Most of the kernel data structures are only accessible by the kernel and its subsystems. They may contain data as well as pointers to other data structures.
The kernel stores and organizes a lot of information. So it has data about which processes are running in the system, their memory requirements, files in use etc. To handle all this, three important structures are used. These are process table, file table and v node/ i node information.
Details about these are as follows:
The process table stores information about all the processes running in the system. These include the storage information, execution status, file information etc.
When a process forks a child, its entry in the process table is duplicated including the file information and file pointers. So the parent and the child process share a file.

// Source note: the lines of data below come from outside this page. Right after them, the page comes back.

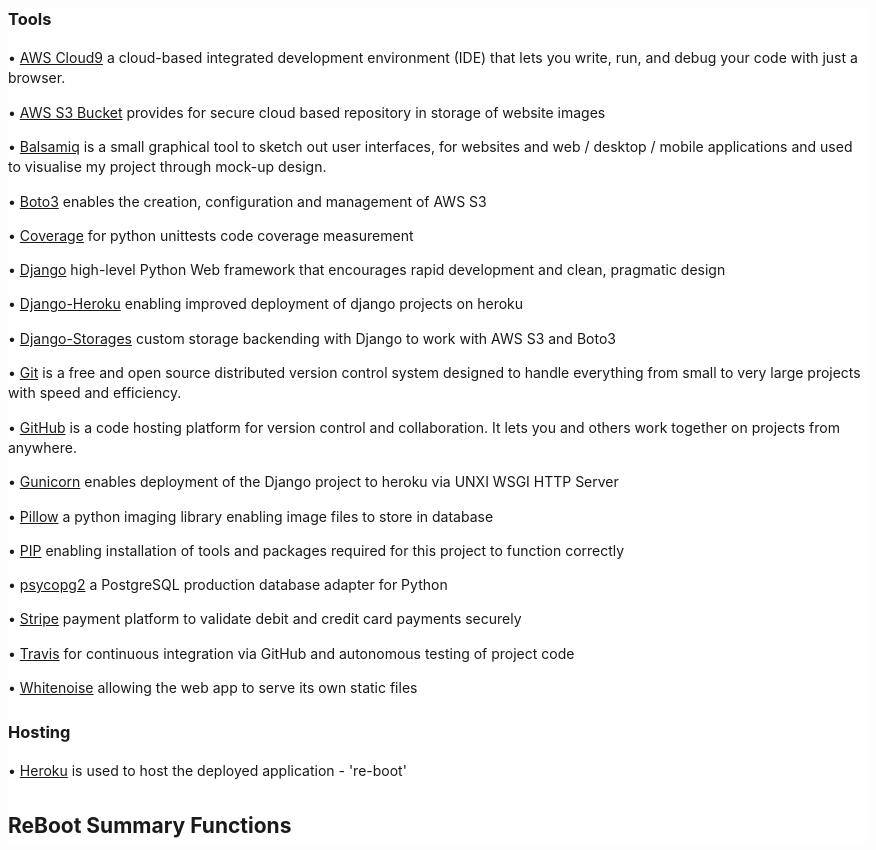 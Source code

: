 
### Tools
•	[AWS Cloud9](https://aws.amazon.com/cloud9/) a cloud-based integrated development environment (IDE) that lets you write, run, and debug your code with just a browser.

•	[AWS S3 Bucket](https://aws.amazon.com/) provides for secure cloud based repository in storage of website images

•	[Balsamiq](https://balsamiq.com/) is a small graphical tool to sketch out user interfaces, for websites and web / desktop / mobile applications and used to visualise my project through mock-up design.

•	[Boto3](https://boto3.amazonaws.com/v1/documentation/api/latest/index.html) enables the creation, configuration and management of AWS S3

•	[Coverage](https://coverage.readthedocs.io/en/v4.5.x/) for python unittests code coverage measurement

•	[Django](https://www.djangoproject.com/) high-level Python Web framework that encourages rapid development and clean, pragmatic design

•	[Django-Heroku](https://pypi.org/project/django-heroku/) enabling improved deployment of django projects on heroku

•	[Django-Storages](https://django-storages.readthedocs.io/en/latest/) custom storage backending with Django to work with AWS S3 and Boto3

•	[Git](https://git-scm.com/) is a free and open source distributed version control system designed to handle everything from small to very large projects with speed and efficiency.

•	[GitHub](https://github.com/) is a code hosting platform for version control and collaboration. It lets you and others work together on projects from anywhere.

•	[Gunicorn](https://pypi.org/project/gunicorn/) enables deployment of the Django project to heroku via UNXI WSGI HTTP Server

•	[Pillow](https://pillow.readthedocs.io/en/stable/) a python imaging library enabling image files to store in database

•	[PIP](https://pip.pypa.io/en/stable/installing/) enabling installation of tools and packages required for this project to function correctly

•	[psycopg2](https://pypi.org/project/psycopg2/) a PostgreSQL production database adapter for Python

•	[Stripe](https://stripe.com/gb) payment platform to validate debit and credit card payments securely

•	[Travis](https://travis-ci.com/) for continuous integration via GitHub and autonomous testing of project code  

•	[Whitenoise](http://whitenoise.evans.io/en/stable/) allowing the web app to serve its own static files


### Hosting
•	[Heroku](https://heroku.com) is used to host the deployed application - 're-boot'

## ReBoot Summary Functions
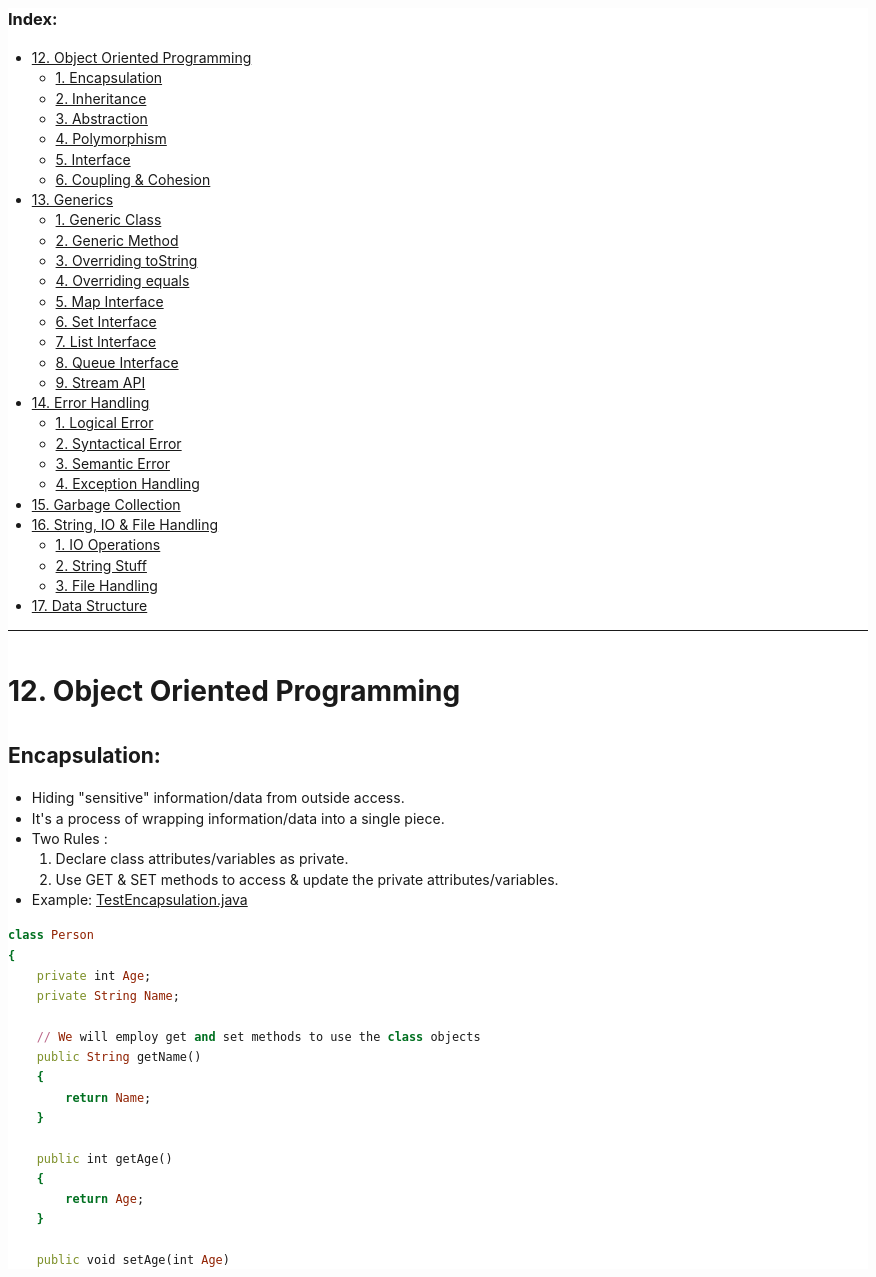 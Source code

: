 ### Index:  

* [12. Object Oriented Programming](#12-object-oriented-programming)   
   + [1. Encapsulation](#encapsulation)  
   + [2. Inheritance](#inheritance)  
   + [3. Abstraction](#abstraction)  
   + [4. Polymorphism](#polymorphism)  
   + [5. Interface](#interface)  
   + [6. Coupling & Cohesion](#coupling-and-cohesion)  
* [13. Generics](#13-generics)  
   + [1. Generic Class](#generic-class)  
   + [2. Generic Method](#generic-method)  
   + [3. Overriding toString](#tostring-overriding)  
   + [4. Overriding equals](#equals-overriding)  
   + [5. Map Interface](#map-interface)  
   + [6. Set Interface](#set-interface)
   + [7. List Interface](#list-interface)  
   + [8. Queue Interface](#queue-interface-fifo)  
   + [9. Stream API](#stream-api)
* [14. Error Handling](#14-error-handling)  
  + [1. Logical Error](#1-logical-error)  
  + [2. Syntactical Error](#2-syntactical-error)  
  + [3. Semantic Error](#3-semantic-error)  
  + [4. Exception Handling](#exception-handling)  
* [15. Garbage Collection](#15-garbage-collection)  
* [16. String, IO &amp; File Handling](#16-strings-io-operations-and-file-management)  
  + [1. IO Operations](#io-operations)  
  + [2. String Stuff](#string-stuff)  
  + [3. File Handling](#file-handling)  
* [17. Data Structure](#17-strings-io-operations-and-file-management)  
<hr> 

# 12. Object Oriented Programming   

## Encapsulation:

* Hiding "sensitive" information/data from outside access.
* It's a process of wrapping information/data into a single piece.
* Two Rules :
  1. Declare class attributes/variables as private.
  2. Use GET & SET methods to access &  update the private attributes/variables.
* Example: [TestEncapsulation.java](https://github.com/subhajyoti-prusty/College_Assignments/blob/f3929e63c89fcb67f0ddb3de364f9c2e928e841a/SEM_4/CSW/Class%20Lecture/12%20Object%20Oriented%20Programming/1_Encapsulation/TestEncapsulation.java)
```ruby
class Person
{
	private int Age;
	private String Name;
	
	// We will employ get and set methods to use the class objects
	public String getName()
	{
		return Name;
	}
	
	public int getAge()
	{
		return Age;
	}
	
	public void setAge(int Age)
```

The file table contains entries about all the files in the system. If two or more processes use the same file, then they contain the same file information and the file descriptor number.
Each file table entry contains information about the file such as file status (file read or file write), file offset etc. The file offset specifies the position for next read or write into the file.
The file table also contains v-node and i-node pointers which point to the virtual node and index node respectively. These nodes contain information on how to read a file.
V-Node and I-Node Tables
Both the v-node and i-node are references to the storage system of the file and the storage mechanisms. They connect the hardware to the software.
The v-node is an abstract concept that defines the method to access file data without worrying about the actual structure of the system. The i-node specifies file access information like file storage device, read/write procedures etc.